Since I made several references to mood boards I should explain what a mood board is. It's basically a collage of reference images you collect to convey a feeling and the visual atmosphere of a place or character. You're not really concerned with the details of its realisation, but want to communicate a general idea. I'll show some examples:

mood board by emily-shambles Mood Board Chinese Opera by V-Clouve :thumb104506468:

# How to survive the commissioning process?

During your commission you will probably be sent several steps of work in progress art. Try to make your corrections as early on as possible. Don't rely on the artist to spot their mistakes by themselves. They're likely not aware of them.

Err on the side of caution with anatomy mistakes. It's better to mention them early than to have a finished piece with the problem still present.

Always find a polite tone for any corrections you have. Don't tell the artist that something 'sucks' or is absolutely horrible. Nobody enjoys working in an abusive atmosphere.

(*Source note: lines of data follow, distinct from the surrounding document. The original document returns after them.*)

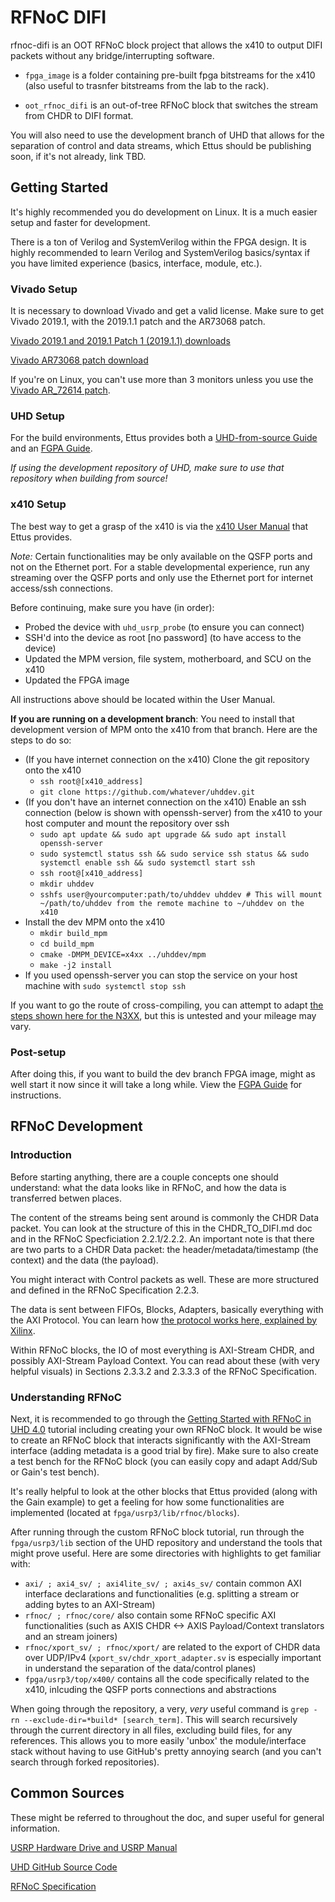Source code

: # RFNoC DIFI

rfnoc-difi is an OOT RFNoC block project that allows the x410 to output DIFI packets without any bridge/interrupting software.

- `fpga_image` is a folder containing pre-built fpga bitstreams for the x410 (also useful to trasnfer bitstreams from the lab to the rack).

- `oot_rfnoc_difi` is an out-of-tree RFNoC block that switches the stream from CHDR to DIFI format.

You will also need to use the development branch of UHD that allows for the separation of control and data streams, which Ettus should be publishing soon, if it's not already, link TBD. 

## Getting Started

It's highly recommended you do development on Linux. It is a much easier setup and faster for development.

There is a ton of Verilog and SystemVerilog within the FPGA design. It is highly recommended to learn Verilog and SystemVerilog basics/syntax if you have limited experience (basics, interface, module, etc.).

### Vivado Setup

It is necessary to download Vivado and get a valid license. Make sure to get Vivado 2019.1, with the 2019.1.1 patch and the AR73068 patch.

[Vivado 2019.1 and 2019.1 Patch 1 (2019.1.1) downloads](https://www.xilinx.com/support/download/index.html/content/xilinx/en/downloadNav/vivado-design-tools/archive.html)

[Vivado AR73068 patch download](https://support.xilinx.com/s/article/73068?language=en_US)

If you're on Linux, you can't use more than 3 monitors unless you use the [Vivado AR_72614 patch](https://support.xilinx.com/s/article/72614?language=en_US). 

### UHD Setup

For the build environments, Ettus provides both a [UHD-from-source Guide](https://files.ettus.com/manual/page_build_guide.html) and an [FGPA Guide](https://files.ettus.com/manual/md_usrp3_build_instructions.html).

*If using the development repository of UHD, make sure to use that repository when building from source!*

### x410 Setup

The best way to get a grasp of the x410 is via the [x410 User Manual](https://files.ettus.com/manual/page_usrp_x4xx.html) that Ettus provides. 

*Note:* Certain functionalities may be only available on the QSFP ports and not on the Ethernet port. For a stable developmental experience, run any streaming over the QSFP ports and only use the Ethernet port for internet access/ssh connections.

Before continuing, make sure you have (in order):

- Probed the device with `uhd_usrp_probe` (to ensure you can connect)
- SSH'd into the device as root [no password] (to have access to the device)
- Updated the MPM version, file system, motherboard, and SCU on the x410
- Updated the FPGA image

All instructions above should be located within the User Manual.

**If you are running on a development branch**: You need to install that development version of MPM onto the x410 from that branch. Here are the steps to do so:

- (If you have internet connection on the x410) Clone the git repository onto the x410
  - `ssh root@[x410_address]`
  - `git clone https://github.com/whatever/uhddev.git`
- (If you don't have an internet connection on the x410) Enable an ssh connection (below is shown with openssh-server) from the x410 to your host computer and mount the repository over ssh
  - `sudo apt update && sudo apt upgrade && sudo apt install openssh-server`
  - `sudo systemctl status ssh && sudo service ssh status && sudo systemctl enable ssh && sudo systemctl start ssh`
  - `ssh root@[x410_address]`
  - `mkdir uhddev`
  - `sshfs user@yourcomputer:path/to/uhddev uhddev # This will mount ~/path/to/uhddev from the remote machine to ~/uhddev on the x410`
- Install the dev MPM onto the x410
  - `mkdir build_mpm`
  - `cd build_mpm`
  - `cmake -DMPM_DEVICE=x4xx ../uhddev/mpm`
  - `make -j2 install`
- If you used openssh-server you can stop the service on your host machine with `sudo systemctl stop ssh`

If you want to go the route of cross-compiling, you can attempt to adapt [the steps shown here for the N3XX](https://files.ettus.com/manual/page_usrp_n3xx.html#n3xx_software_dev), but this is untested and your mileage may vary.

### Post-setup

After doing this, if you want to build the dev branch FPGA image, might as well start it now since it will take a long while. View the [FGPA Guide](https://files.ettus.com/manual/md_usrp3_build_instructions.html) for instructions.

## RFNoC Development

### Introduction

Before starting anything, there are a couple concepts one should understand: what the data looks like in RFNoC, and how the data is transferred betwen places.

The content of the streams being sent around is commonly the CHDR Data packet. You can look at the structure of this in the CHDR_TO_DIFI.md doc and in the RFNoC Specficiation 2.2.1/2.2.2. An important note is that there are two parts to a CHDR Data packet: the header/metadata/timestamp (the context) and the data (the payload).

You might interact with Control packets as well. These are more structured and defined in the RFNoC Specification 2.2.3.

The data is sent between FIFOs, Blocks, Adapters, basically everything with the AXI Protocol. You can learn how [the protocol works here, explained by Xilinx](https://docs.xilinx.com/r/en-US/ug1399-vitis-hls/How-AXI4-Stream-Works).

Within RFNoC blocks, the IO of most everything is AXI-Stream CHDR, and possibly AXI-Stream Payload Context. You can read about these (with very helpful visuals) in Sections 2.3.3.2 and 2.3.3.3 of the RFNoC Specification.

### Understanding RFNoC

Next, it is recommended to go through the [Getting Started with RFNoC in UHD 4.0](https://kb.ettus.com/Getting_Started_with_RFNoC_in_UHD_4.0) tutorial including creating your own RFNoC block. It would be wise to create an RFNoC block that interacts significantly with the AXI-Stream interface (adding metadata is a good trial by fire). Make sure to also create a test bench for the RFNoC block (you can easily copy and adapt Add/Sub or Gain's test bench).

It's really helpful to look at the other blocks that Ettus provided (along with the Gain example) to get a feeling for how some functionalities are implemented (located at `fpga/usrp3/lib/rfnoc/blocks`).

After running through the custom RFNoC block tutorial, run through the `fpga/usrp3/lib` section of the UHD repository and understand the tools that might prove useful. Here are some directories with highlights to get familiar with:

- `axi/ ; axi4_sv/ ; axi4lite_sv/ ; axi4s_sv/` contain common AXI interface declarations and functionalities (e.g. splitting a stream or adding bytes to an AXI-Stream)
- `rfnoc/ ; rfnoc/core/` also contain some RFNoC specific AXI functionalities (such as AXIS CHDR <-> AXIS Payload/Context translators and an stream joiners)
- `rfnoc/xport_sv/ ; rfnoc/xport/` are related to the export of CHDR data over UDP/IPv4 (`xport_sv/chdr_xport_adapter.sv` is especially important in understand the separation of the data/control planes)
- `fpga/usrp3/top/x400/` contains all the code specifically related to the x410, inlcuding the QSFP ports connections and abstractions

When going through the repository, a very, *very* useful command is `grep -rn --exclude-dir=*build* [search_term]`. This will search recursively through the current directory in all files, excluding build files, for any references. This allows you to more easily 'unbox' the module/interface stack without having to use GitHub's pretty annoying search (and you can't search through forked repositories).

## Common Sources

These might be referred to throughout the doc, and super useful for general information.

[USRP Hardware Drive and USRP Manual](https://files.ettus.com/manual/index.html)

[UHD GitHub Source Code](https://github.com/EttusResearch/uhd)

[RFNoC Specification](https://files.ettus.com/app_notes/RFNoC_Specification.pdf)
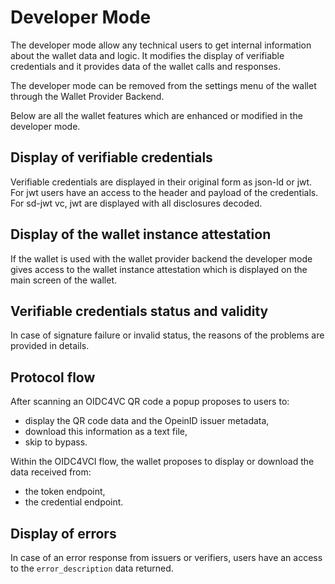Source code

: # Developer Mode

The developer mode allow any technical users to get internal information about the wallet data and logic. It modifies the display of verifiable credentials and it provides data of the wallet calls and responses.

The developer mode can be removed from the settings menu of the wallet through the Wallet Provider Backend.

Below are all the wallet features which are enhanced or modified in the developer mode.

## Display of verifiable credentials

Verifiable credentials are displayed in their original form as json-ld or jwt. For jwt users have an access to the header and payload of the credentials. For sd-jwt vc, jwt are displayed with all disclosures decoded.

## Display of the wallet instance attestation

If the wallet is used with the wallet provider backend the developer mode gives access to the wallet instance attestation which is displayed on the main screen of the wallet.

## Verifiable credentials status and validity

In case of signature failure or invalid status, the reasons of the problems are provided in details.

## Protocol flow

After scanning an OIDC4VC QR code a popup proposes to users to:

* display the QR code data and the OpeinID issuer metadata,
* download this information as a text file,
* skip to bypass.

Within the OIDC4VCI flow, the wallet proposes to display or download the data received from:

- the token endpoint,
- the credential endpoint.

## Display of errors

In case of an error response from issuers or verifiers, users have an access to the `error_description` data returned.
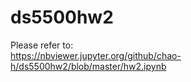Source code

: # ds5500hw2

Please refer to:  
<https://nbviewer.jupyter.org/github/chao-h/ds5500hw2/blob/master/hw2.ipynb>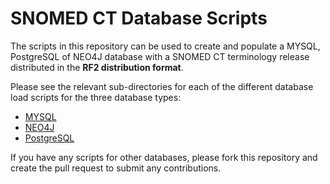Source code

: # SNOMED CT Database Scripts

The scripts in this repository can be used to create and populate a MYSQL, PostgreSQL of NEO4J database with a SNOMED CT terminology release distributed in the **RF2 distribution format**.

Please see the relevant sub-directories for each of the different database load scripts for the three database types:

- [MYSQL](MySQL/)
- [NEO4J](NEO4J/)
- [PostgreSQL](PostgreSQL/)

If you have any scripts for other databases, please fork this repository and create the pull request to submit any contributions.
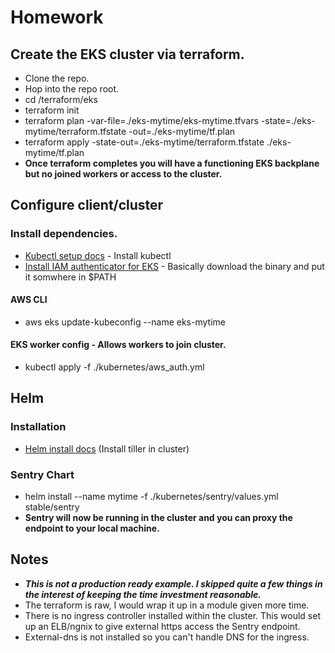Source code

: # Homework
## Create the EKS cluster via terraform.
* Clone the repo.
* Hop into the repo root.
* cd /terraform/eks
* terraform init
* terraform plan -var-file=./eks-mytime/eks-mytime.tfvars -state=./eks-mytime/terraform.tfstate -out=./eks-mytime/tf.plan
* terraform apply -state-out=./eks-mytime/terraform.tfstate ./eks-mytime/tf.plan
* __Once terraform completes you will have a functioning EKS backplane but no joined workers or access to the cluster.__

## Configure client/cluster

### Install dependencies.
* [Kubectl setup docs](https://kubernetes.io/docs/tasks/tools/install-kubectl/) - Install kubectl
* [Install IAM authenticator for EKS](https://docs.aws.amazon.com/eks/latest/userguide/getting-started.html) - Basically download the binary and put it somwhere in $PATH

#### AWS CLI
* aws eks update-kubeconfig --name eks-mytime

#### EKS worker config - Allows workers to join cluster.
* kubectl apply -f ./kubernetes/aws_auth.yml

## Helm
### Installation

* [Helm install docs](https://docs.helm.sh/using_helm/#installing-helm) (Install tiller in cluster)

### Sentry Chart
* helm install --name mytime -f ./kubernetes/sentry/values.yml stable/sentry
* __Sentry will now be running in the cluster and you can proxy the endpoint to your local machine.__

## Notes
* ___This is not a production ready example.  I skipped quite a few things in the interest of keeping the time investment reasonable.___
 * The terraform is raw, I would wrap it up in a module given more time.
 * There is no ingress controller installed within the cluster.  This would set up an ELB/ngnix to give external https access the Sentry endpoint.
 * External-dns is not installed so you can't handle DNS for the ingress.

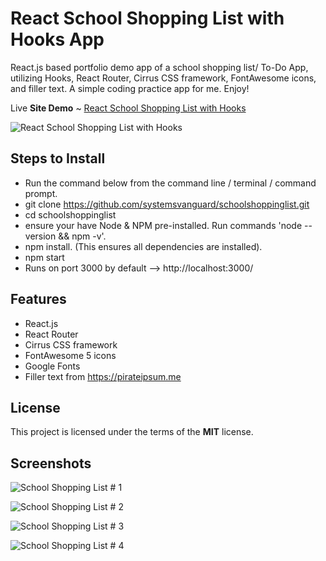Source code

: # React School Shopping List with Hooks App
React.js based portfolio demo app of a school shopping list/ To-Do App, utilizing Hooks, React Router, Cirrus CSS framework, FontAwesome icons, and filler text. A simple coding practice app for me. Enjoy! 

Live **Site Demo** ~ [React School Shopping List with Hooks](http://schoolshoppinglist.ryanhunter.ca/) 

![React School Shopping List with Hooks](http://ryanhunter.ca/images/portfolio/schoolshoppinglist1.jpg)


## Steps to Install 
- Run the command below from the command line / terminal / command prompt.
- git clone https://github.com/systemsvanguard/schoolshoppinglist.git  
- cd schoolshoppinglist
- ensure your have Node & NPM pre-installed. Run commands 'node --version && npm -v'.
- npm install.  (This ensures all dependencies are installed).
- npm start
- Runs on port 3000 by default --> http://localhost:3000/ 


## Features
- React.js
- React Router
- Cirrus CSS framework 
- FontAwesome 5 icons
- Google Fonts
- Filler text from https://pirateipsum.me 



## License
This project is licensed under the terms of the **MIT** license.


## Screenshots 

![School Shopping List # 1](http://ryanhunter.ca/images/portfolio/schoolshoppinglist1.jpg) 

![School Shopping List # 2](http://ryanhunter.ca/images/portfolio/schoolshoppinglist2.jpg)

![School Shopping List # 3](http://ryanhunter.ca/images/portfolio/schoolshoppinglist3.jpg)

![School Shopping List # 4](http://ryanhunter.ca/images/portfolio/schoolshoppinglist4.png)
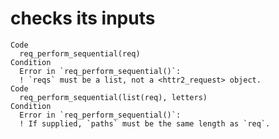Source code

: # checks its inputs

    Code
      req_perform_sequential(req)
    Condition
      Error in `req_perform_sequential()`:
      ! `reqs` must be a list, not a <httr2_request> object.
    Code
      req_perform_sequential(list(req), letters)
    Condition
      Error in `req_perform_sequential()`:
      ! If supplied, `paths` must be the same length as `req`.

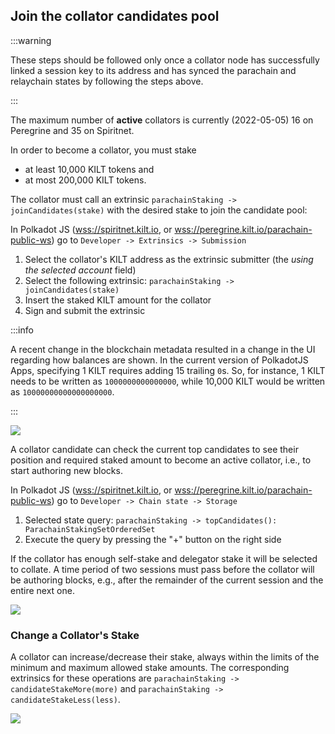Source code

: ## Join the collator candidates pool

:::warning

These steps should be followed only once a collator node has successfully linked a session key to its address and has synced the parachain and relaychain states by following the steps above.

:::

The maximum number of **active** collators is currently (2022-05-05) 16 on Peregrine and 35 on Spiritnet.

In order to become a collator, you must stake
- at least 10,000 KILT tokens and
- at most 200,000 KILT tokens.

The collator must call an extrinsic `parachainStaking -> joinCandidates(stake)` with the desired stake to join the candidate pool:

 In Polkadot JS ([wss://spiritnet.kilt.io](https://polkadot.js.org/apps/?rpc=wss%3A%2F%2Fspiritnet.kilt.io#/explorer), or [wss://peregrine.kilt.io/parachain-public-ws](https://polkadot.js.org/apps/?rpc=wss%3A%2F%2Fperegrine-stg.kilt.io%2Fpara-public-ws#/explorer)) go to `Developer -> Extrinsics -> Submission`

1. Select the collator's KILT address as the extrinsic submitter (the *using the selected account* field)
2. Select the following extrinsic: `parachainStaking -> joinCandidates(stake)`
3. Insert the staked KILT amount for the collator
4. Sign and submit the extrinsic

:::info

A recent change in the blockchain metadata resulted in a change in the UI regarding how balances are shown.
In the current version of PolkadotJS Apps, specifying 1 KILT requires adding 15 trailing `0`s.
So, for instance, 1 KILT needs to be written as `1000000000000000`, while 10,000 KILT would be written as `10000000000000000000`.

:::

![](/img/chain/parachainStaking-joinCandidates.png)

A collator candidate can check the current top candidates to see their position and required staked amount to become an active collator, i.e., to start authoring new blocks.

 In Polkadot JS ([wss://spiritnet.kilt.io](https://polkadot.js.org/apps/?rpc=wss%3A%2F%2Fspiritnet.kilt.io#/explorer), or [wss://peregrine.kilt.io/parachain-public-ws](https://polkadot.js.org/apps/?rpc=wss%3A%2F%2Fperegrine-stg.kilt.io%2Fpara-public-ws#/explorer)) go to `Developer -> Chain state -> Storage`

1. Selected state query: `parachainStaking -> topCandidates(): ParachainStakingSetOrderedSet`
2. Execute the query by pressing the "+" button on the right side

If the collator has enough self-stake and delegator stake it will be selected to collate.
A time period of two sessions must pass before the collator will be authoring blocks, e.g.,  after the remainder of the current session and the entire next one.

![](/img/chain/session-validators.png)

### Change a Collator's Stake

A collator can increase/decrease their stake, always within the limits of the minimum and maximum allowed stake amounts.
The corresponding extrinsics for these operations are `parachainStaking -> candidateStakeMore(more)` and `parachainStaking -> candidateStakeLess(less)`.

![](/img/chain/parachainStaking-candidateStakeMore.png)
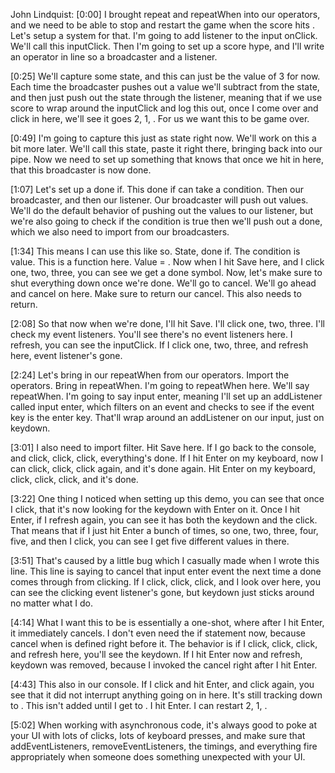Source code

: John Lindquist: [0:00] I brought repeat and repeatWhen into our operators, and we need to be able to stop and restart the game when the score hits . Let's setup a system for that. I'm going to add listener to the input onClick. We'll call this inputClick. Then I'm going to set up a score hype, and I'll write an operator in line so a broadcaster and a listener.

[0:25] We'll capture some state, and this can just be the value of 3 for now. Each time the broadcaster pushes out a value we'll subtract from the state, and then just push out the state through the listener, meaning that if we use score to wrap around the inputClick and log this out, once I come over and click in here, we'll see it goes 2, 1, . For us we want this to be game over.

[0:49] I'm going to capture this just as state right now. We'll work on this a bit more later. We'll call this state, paste it right there, bringing back into our pipe. Now we need to set up something that knows that once we hit  in here, that this broadcaster is now done.

[1:07] Let's set up a done if. This done if can take a condition. Then our broadcaster, and then our listener. Our broadcaster will push out values. We'll do the default behavior of pushing out the values to our listener, but we're also going to check if the condition is true then we'll push out a done, which we also need to import from our broadcasters.

[1:34] This means I can use this like so. State, done if. The condition is value. This is a function here. Value = . Now when I hit Save here, and I click one, two, three, you can see we get a done symbol. Now, let's make sure to shut everything down once we're done. We'll go to cancel. We'll go ahead and cancel on here. Make sure to return our cancel. This also needs to return.

[2:08] So that now when we're done, I'll hit Save. I'll click one, two, three. I'll check my event listeners. You'll see there's no event listeners here. I refresh, you can see the inputClick. If I click one, two, three, and refresh here, event listener's gone.

[2:24] Let's bring in our repeatWhen from our operators. Import the operators. Bring in repeatWhen. I'm going to repeatWhen here. We'll say repeatWhen. I'm going to say input enter, meaning I'll set up an addListener called input enter, which filters on an event and checks to see if the event key is the enter key. That'll wrap around an addListener on our input, just on keydown.

[3:01] I also need to import filter. Hit Save here. If I go back to the console, and click, click, click, everything's done. If I hit Enter on my keyboard, now I can click, click, click again, and it's done again. Hit Enter on my keyboard, click, click, click, and it's done.

[3:22] One thing I noticed when setting up this demo, you can see that once I click, that it's now looking for the keydown with Enter on it. Once I hit Enter, if I refresh again, you can see it has both the keydown and the click. That means that if I just hit Enter a bunch of times, so one, two, three, four, five, and then I click, you can see I get five different values in there.

[3:51] That's caused by a little bug which I casually made when I wrote this line. This line is saying to cancel that input enter event the next time a done comes through from clicking. If I click, click, click, and I look over here, you can see the clicking event listener's gone, but keydown just sticks around no matter what I do.

[4:14] What I want this to be is essentially a one-shot, where after I hit Enter, it immediately cancels. I don't even need the if statement now, because cancel when is defined right before it. The behavior is if I click, click, click, and refresh here, you'll see the keydown. If I hit Enter now and refresh, keydown was removed, because I invoked the cancel right after I hit Enter.

[4:43] This also in our console. If I click and hit Enter, and click again, you see that it did not interrupt anything going on in here. It's still tracking down to . This isn't added until I get to . I hit Enter. I can restart 2, 1, .

[5:02] When working with asynchronous code, it's always good to poke at your UI with lots of clicks, lots of keyboard presses, and make sure that addEventListeners, removeEventListeners, the timings, and everything fire appropriately when someone does something unexpected with your UI.
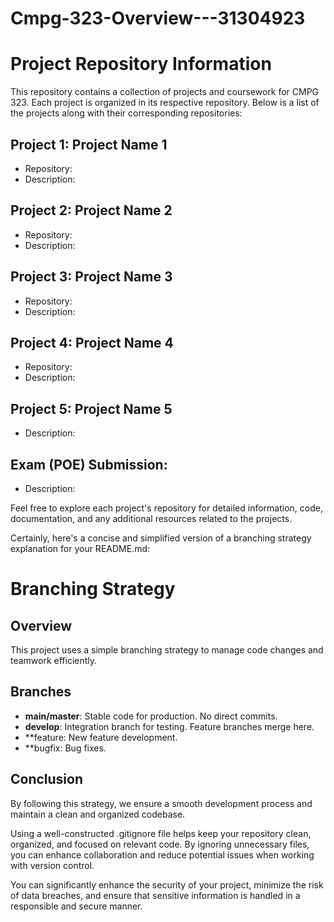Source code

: # Cmpg-323-Overview---31304923
# Project Repository Information

This repository contains a collection of projects and coursework for CMPG 323. Each project is organized in its respective repository. Below is a list of the projects along with their corresponding repositories:

## Project 1: Project Name 1
- Repository: 
- Description:

## Project 2: Project Name 2
- Repository: 
- Description: 

## Project 3: Project Name 3
- Repository: 
- Description: 

## Project 4: Project Name 4
- Repository: 
- Description: 

## Project 5: Project Name 5
- Description: 

## Exam (POE) Submission:
- Description:

Feel free to explore each project's repository for detailed information, code, documentation, and any additional resources related to the projects.

Certainly, here's a concise and simplified version of a branching strategy explanation for your README.md:

# Branching Strategy

## Overview

This project uses a simple branching strategy to manage code changes and teamwork efficiently.

## Branches

- **main/master**: Stable code for production. No direct commits.
- **develop**: Integration branch for testing. Feature branches merge here.
- **feature: New feature development.
- **bugfix: Bug fixes.


## Conclusion

By following this strategy, we ensure a smooth development process and maintain a clean and organized codebase.

Using a well-constructed .gitignore file helps keep your repository clean, organized, and focused on relevant code. By ignoring unnecessary files, you can enhance collaboration and reduce potential issues when working with version control.

You can significantly enhance the security of your project, minimize the risk of data breaches, and ensure that sensitive information is handled in a responsible and secure manner.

Don't change the setting, scene or pose of the character once you are past the sketch stage. If you have a cool, new idea you can commission that afterwards or with another artist. Imagine someone asked you to build a table and halfway through changed his mind wanting a chair. It's not a nice thing to do.

Sometimes, words might not be enough to describe an issue you spotted. Ask the artist if it is okay to red-line their work before doing it. At other times providing an additional reference might do the trick.

Try not to go back and forth between things. Don't ask the artist to add something just to remove it again. Take your time with corrections, make sure you are confident about the ones you make.

If you are not confident and can't quite put your finger on what is wrong with the picture, ask your artist to do corrections in several small steps. Sometimes it is hard to imagine what the picture will look like with a different haircut (or any other change), so do that first and then decide that maybe the clothing design isn't quite there either.

Be prepared that even with revisions your picture might not be entirely perfect or just the way you imagined. Artists aren't mind readers or human photo copiers. If you can't get where you want to be in two or three revisions you're probably not going to get there.

Assuming your piece if going well, you should have all anatomy, pose, composition and arrangement critique and corrections in before your artist starts to render your piece. Shading (B&W and colour alike) can take many hours to complete so don't expect any changes at this stage unless they have to do with colour or small detailing.

Keeping all of this in mind, you should have no trouble with your commission.

# However, trouble may find you anyway.

If you are in a situation where your commission is going badly, you might want to cancel your commission. Sometimes this may happen due to an unexpectedly long wait or because of troubles during the process.

If you have paid a deposit, be prepared to lose it. Even if you are completely in the right many artists on DA can't actually afford to refund you. However, losing a 50$ deposit is better than losing 200$ on a piece you don't even like.

If you are cancelling a commission because of excessive lateness (I would recommend that at 6+ months of waiting time after the agreed delivery date) I think it is fair to ask for a full refund. Sure, the artist may have invested a lot of time into your piece, but there is no finished product and there probably won't be one anytime soon. I don't get to charge my software engineering clients for a half-finished program, so I don't see why you should have to pay for a half-finished piece of art.

If you are cancelling because you don't like how the commission is coming out, you probably should offer your artist some compensation for the time already spent on your work. Getting things right is quite a subjective matter and unless your black haired character is being drawn as a blonde and a blatant disregard of your brief is being shown, the commission going wrong is probably just as much the result of your description as it is of the artist's interpretation. Get together on note and agree on what is fair. Then, try to work on your description to ensure this kind of problem doesn't happen again.